= Beginning of Section =
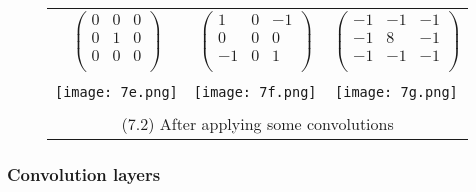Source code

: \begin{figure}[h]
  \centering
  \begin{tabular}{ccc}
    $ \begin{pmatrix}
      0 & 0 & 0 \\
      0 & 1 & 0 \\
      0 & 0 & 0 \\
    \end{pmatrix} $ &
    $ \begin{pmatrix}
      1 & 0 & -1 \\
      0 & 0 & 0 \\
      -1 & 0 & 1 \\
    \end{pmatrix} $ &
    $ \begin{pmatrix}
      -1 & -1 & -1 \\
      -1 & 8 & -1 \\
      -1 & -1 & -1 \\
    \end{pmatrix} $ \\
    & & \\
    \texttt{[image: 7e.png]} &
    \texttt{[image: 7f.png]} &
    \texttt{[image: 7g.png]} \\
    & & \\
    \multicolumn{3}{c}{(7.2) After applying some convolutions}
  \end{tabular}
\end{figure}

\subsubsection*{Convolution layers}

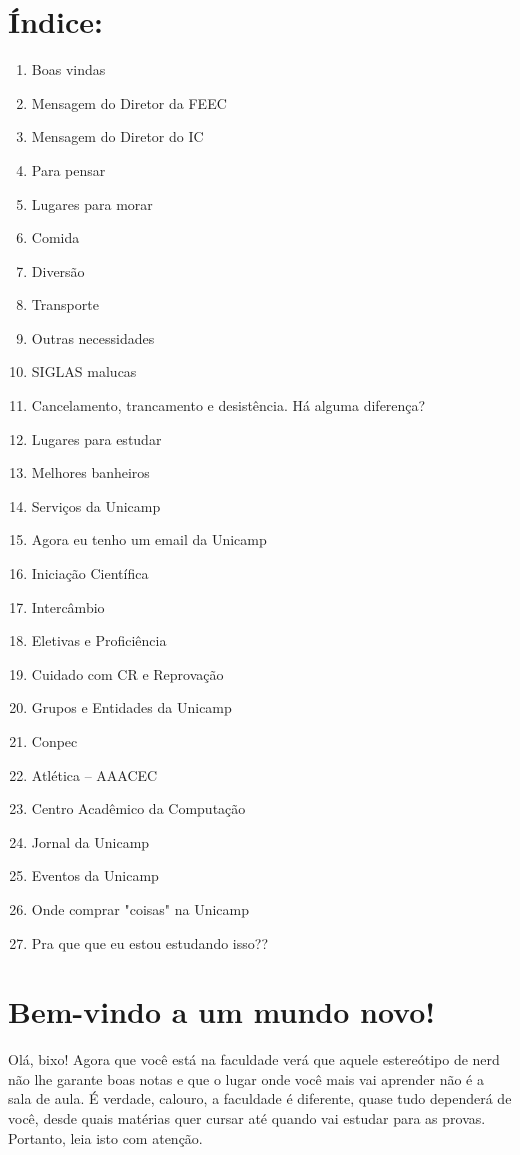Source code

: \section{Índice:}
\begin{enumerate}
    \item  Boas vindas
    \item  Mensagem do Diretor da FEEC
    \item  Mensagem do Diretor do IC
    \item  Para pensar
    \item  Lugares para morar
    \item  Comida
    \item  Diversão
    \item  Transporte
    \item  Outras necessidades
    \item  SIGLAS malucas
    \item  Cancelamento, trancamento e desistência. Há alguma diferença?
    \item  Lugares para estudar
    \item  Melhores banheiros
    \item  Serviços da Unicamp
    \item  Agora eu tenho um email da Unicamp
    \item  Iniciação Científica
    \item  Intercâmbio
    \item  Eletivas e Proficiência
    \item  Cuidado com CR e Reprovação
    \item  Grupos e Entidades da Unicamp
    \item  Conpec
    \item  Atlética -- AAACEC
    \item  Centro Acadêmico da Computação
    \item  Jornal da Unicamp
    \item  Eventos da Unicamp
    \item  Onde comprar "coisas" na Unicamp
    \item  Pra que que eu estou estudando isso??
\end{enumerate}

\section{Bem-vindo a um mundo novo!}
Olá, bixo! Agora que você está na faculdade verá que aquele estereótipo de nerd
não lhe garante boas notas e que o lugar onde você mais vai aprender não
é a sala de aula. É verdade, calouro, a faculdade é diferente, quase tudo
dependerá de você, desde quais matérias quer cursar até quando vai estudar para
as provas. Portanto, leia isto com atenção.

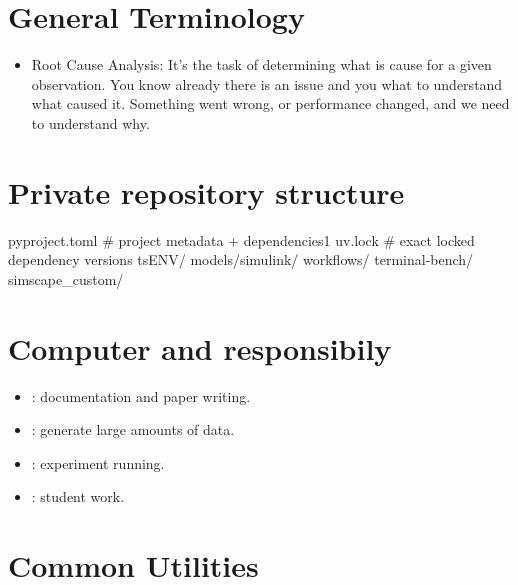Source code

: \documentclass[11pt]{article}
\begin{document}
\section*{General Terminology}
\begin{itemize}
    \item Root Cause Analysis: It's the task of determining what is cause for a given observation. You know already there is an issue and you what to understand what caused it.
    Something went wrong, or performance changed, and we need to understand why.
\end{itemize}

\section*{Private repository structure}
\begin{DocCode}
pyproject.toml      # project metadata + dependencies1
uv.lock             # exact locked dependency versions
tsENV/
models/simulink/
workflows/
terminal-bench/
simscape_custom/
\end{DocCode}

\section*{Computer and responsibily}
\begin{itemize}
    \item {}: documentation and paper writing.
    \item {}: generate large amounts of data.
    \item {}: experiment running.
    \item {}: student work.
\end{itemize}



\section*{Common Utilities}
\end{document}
= End of Section =
= Beginning of Section =
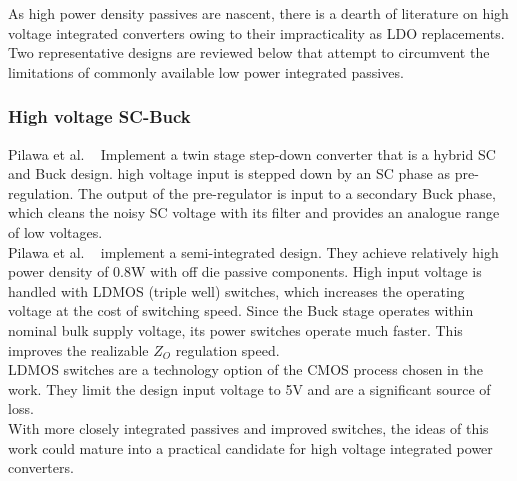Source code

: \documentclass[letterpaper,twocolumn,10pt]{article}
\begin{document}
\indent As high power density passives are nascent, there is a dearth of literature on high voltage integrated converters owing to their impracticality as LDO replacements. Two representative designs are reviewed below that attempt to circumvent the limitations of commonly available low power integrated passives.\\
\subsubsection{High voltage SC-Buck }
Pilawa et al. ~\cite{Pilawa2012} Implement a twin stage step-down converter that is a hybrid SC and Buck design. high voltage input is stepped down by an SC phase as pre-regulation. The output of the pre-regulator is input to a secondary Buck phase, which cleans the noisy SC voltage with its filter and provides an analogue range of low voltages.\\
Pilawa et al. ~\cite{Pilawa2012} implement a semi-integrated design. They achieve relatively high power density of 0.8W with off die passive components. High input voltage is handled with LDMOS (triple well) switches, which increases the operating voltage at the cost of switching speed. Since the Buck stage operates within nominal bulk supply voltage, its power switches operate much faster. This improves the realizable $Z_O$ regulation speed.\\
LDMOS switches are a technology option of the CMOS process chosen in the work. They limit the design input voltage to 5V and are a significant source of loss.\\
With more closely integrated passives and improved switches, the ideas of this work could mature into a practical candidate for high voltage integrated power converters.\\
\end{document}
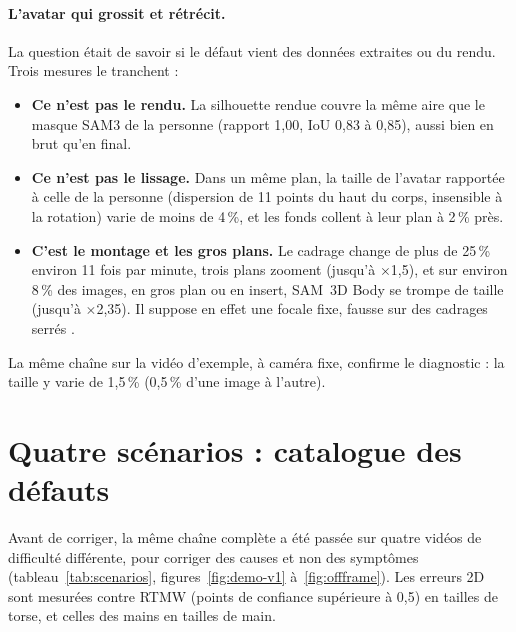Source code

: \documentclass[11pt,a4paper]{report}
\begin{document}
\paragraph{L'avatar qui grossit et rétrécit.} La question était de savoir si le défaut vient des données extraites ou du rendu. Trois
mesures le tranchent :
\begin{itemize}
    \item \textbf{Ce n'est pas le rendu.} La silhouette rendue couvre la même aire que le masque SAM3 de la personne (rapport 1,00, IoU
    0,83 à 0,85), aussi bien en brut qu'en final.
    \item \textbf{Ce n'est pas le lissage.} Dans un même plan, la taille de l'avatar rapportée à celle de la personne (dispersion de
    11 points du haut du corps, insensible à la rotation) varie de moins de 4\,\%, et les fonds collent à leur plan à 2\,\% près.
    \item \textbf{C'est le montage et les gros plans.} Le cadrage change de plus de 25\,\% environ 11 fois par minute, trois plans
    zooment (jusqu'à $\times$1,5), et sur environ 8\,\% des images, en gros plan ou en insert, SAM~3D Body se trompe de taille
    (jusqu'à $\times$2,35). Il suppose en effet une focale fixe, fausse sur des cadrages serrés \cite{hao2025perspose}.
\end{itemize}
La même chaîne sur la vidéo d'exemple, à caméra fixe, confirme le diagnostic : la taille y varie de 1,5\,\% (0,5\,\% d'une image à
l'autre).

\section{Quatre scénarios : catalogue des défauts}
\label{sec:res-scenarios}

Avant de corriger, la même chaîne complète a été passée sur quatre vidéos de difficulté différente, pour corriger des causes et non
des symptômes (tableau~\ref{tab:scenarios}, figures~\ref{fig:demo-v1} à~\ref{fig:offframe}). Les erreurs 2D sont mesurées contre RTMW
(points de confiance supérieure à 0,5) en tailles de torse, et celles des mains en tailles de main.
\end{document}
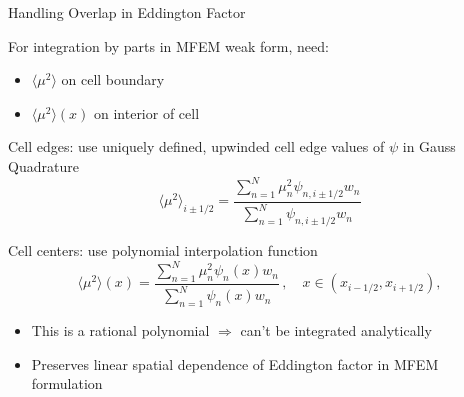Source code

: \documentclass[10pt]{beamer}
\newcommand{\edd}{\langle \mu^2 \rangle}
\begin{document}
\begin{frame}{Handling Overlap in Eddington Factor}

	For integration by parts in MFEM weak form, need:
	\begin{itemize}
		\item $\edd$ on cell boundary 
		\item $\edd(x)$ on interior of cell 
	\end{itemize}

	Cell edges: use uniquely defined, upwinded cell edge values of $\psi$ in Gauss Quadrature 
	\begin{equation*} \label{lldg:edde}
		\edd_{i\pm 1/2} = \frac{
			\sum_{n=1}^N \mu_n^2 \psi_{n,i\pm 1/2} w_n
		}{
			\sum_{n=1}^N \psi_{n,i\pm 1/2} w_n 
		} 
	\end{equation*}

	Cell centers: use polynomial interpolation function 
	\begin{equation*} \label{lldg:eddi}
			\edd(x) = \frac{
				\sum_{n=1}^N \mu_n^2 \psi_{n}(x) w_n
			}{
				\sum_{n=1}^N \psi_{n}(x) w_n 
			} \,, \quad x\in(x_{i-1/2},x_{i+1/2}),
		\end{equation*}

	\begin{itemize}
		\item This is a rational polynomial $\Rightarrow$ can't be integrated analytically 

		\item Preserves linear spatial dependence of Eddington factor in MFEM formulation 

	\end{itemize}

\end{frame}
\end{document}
= End of Section =
### Activity
Search each line of the data above for "Eddington", and copy the lines where it occurs.

### Solution for this task
\begin{frame}{Handling Overlap in Eddington Factor}
		\item Preserves linear spatial dependence of Eddington factor in MFEM formulation 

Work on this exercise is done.